#### Exercise directions:
In the entries that follow, find each line with the word "Format" and copy it.
━━ Data for the task ━━
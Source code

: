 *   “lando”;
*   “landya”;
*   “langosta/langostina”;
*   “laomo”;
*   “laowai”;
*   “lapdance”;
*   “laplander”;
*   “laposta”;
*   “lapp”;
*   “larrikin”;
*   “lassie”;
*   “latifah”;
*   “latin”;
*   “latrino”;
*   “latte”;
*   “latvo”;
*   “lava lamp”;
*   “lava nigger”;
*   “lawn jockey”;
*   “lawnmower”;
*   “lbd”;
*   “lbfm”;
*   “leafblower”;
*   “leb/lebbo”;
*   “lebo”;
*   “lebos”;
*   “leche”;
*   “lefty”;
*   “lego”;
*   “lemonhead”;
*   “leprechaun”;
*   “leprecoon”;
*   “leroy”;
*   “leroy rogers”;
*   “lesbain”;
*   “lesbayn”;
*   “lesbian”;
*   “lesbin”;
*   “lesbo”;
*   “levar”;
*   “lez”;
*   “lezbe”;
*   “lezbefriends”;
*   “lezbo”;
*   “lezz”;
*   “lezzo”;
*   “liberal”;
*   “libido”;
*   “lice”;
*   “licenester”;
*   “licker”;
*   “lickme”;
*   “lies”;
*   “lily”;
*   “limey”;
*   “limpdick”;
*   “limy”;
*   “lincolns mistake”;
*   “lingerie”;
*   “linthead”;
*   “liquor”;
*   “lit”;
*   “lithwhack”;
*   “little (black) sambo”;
━━━
━━ Data for the task ━━
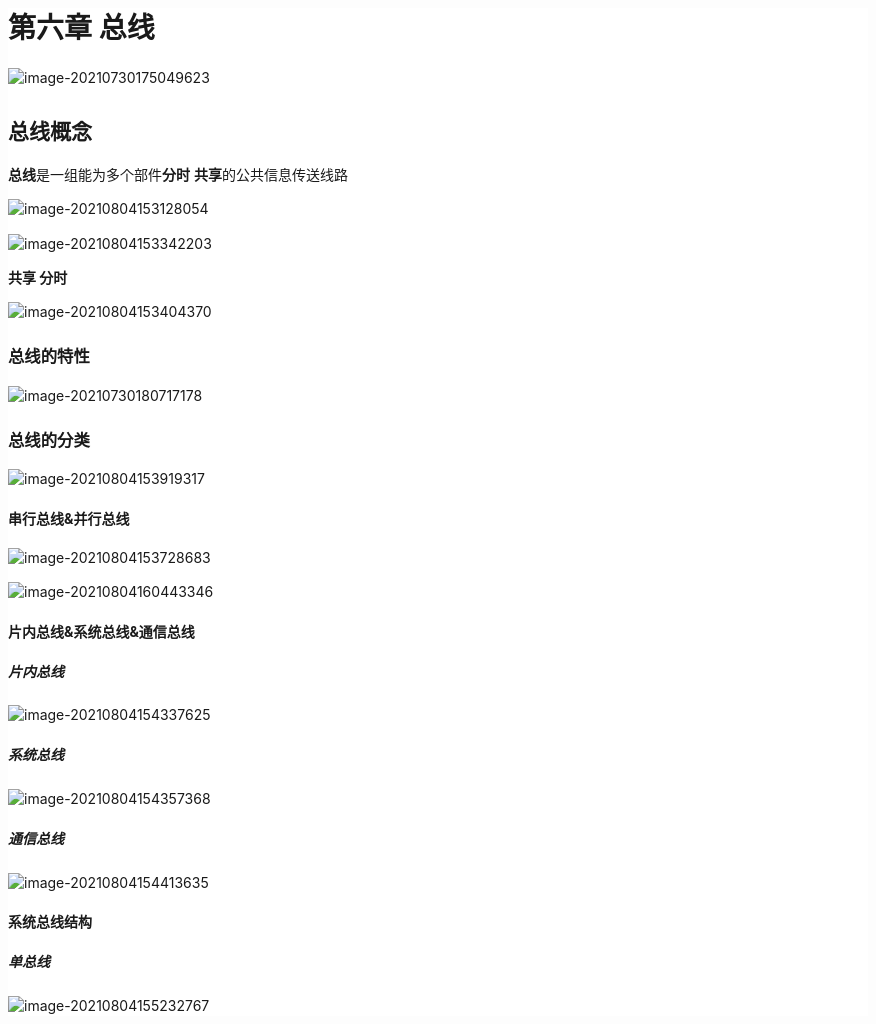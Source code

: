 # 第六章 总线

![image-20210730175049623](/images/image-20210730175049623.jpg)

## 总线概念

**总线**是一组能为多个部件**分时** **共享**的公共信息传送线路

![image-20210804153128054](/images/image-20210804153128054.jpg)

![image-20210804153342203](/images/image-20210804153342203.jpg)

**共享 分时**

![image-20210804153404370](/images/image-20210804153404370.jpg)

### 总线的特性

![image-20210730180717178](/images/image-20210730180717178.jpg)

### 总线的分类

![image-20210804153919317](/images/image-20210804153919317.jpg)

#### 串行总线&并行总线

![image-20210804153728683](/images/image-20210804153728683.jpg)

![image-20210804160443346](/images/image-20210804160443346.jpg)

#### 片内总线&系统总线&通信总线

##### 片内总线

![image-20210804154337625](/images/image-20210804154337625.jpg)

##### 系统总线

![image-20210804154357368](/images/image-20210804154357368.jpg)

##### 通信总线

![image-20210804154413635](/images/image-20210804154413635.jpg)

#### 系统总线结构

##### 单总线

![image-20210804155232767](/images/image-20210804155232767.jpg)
━━━
━━ Data for the task ━━
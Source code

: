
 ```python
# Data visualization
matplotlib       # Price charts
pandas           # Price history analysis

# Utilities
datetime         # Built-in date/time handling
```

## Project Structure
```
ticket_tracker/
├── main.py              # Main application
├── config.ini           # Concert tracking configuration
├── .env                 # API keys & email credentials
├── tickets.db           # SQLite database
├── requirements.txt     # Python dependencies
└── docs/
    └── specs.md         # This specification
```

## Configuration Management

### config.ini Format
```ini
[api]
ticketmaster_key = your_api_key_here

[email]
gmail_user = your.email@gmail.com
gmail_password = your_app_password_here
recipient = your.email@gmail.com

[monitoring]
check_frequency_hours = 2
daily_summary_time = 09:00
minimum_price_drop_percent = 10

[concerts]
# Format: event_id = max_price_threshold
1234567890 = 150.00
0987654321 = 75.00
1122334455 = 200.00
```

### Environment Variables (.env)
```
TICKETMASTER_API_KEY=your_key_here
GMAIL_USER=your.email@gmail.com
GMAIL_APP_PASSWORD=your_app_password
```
━━━
#### Solution to the problem:
### config.ini Format
# Format: event_id = max_price_threshold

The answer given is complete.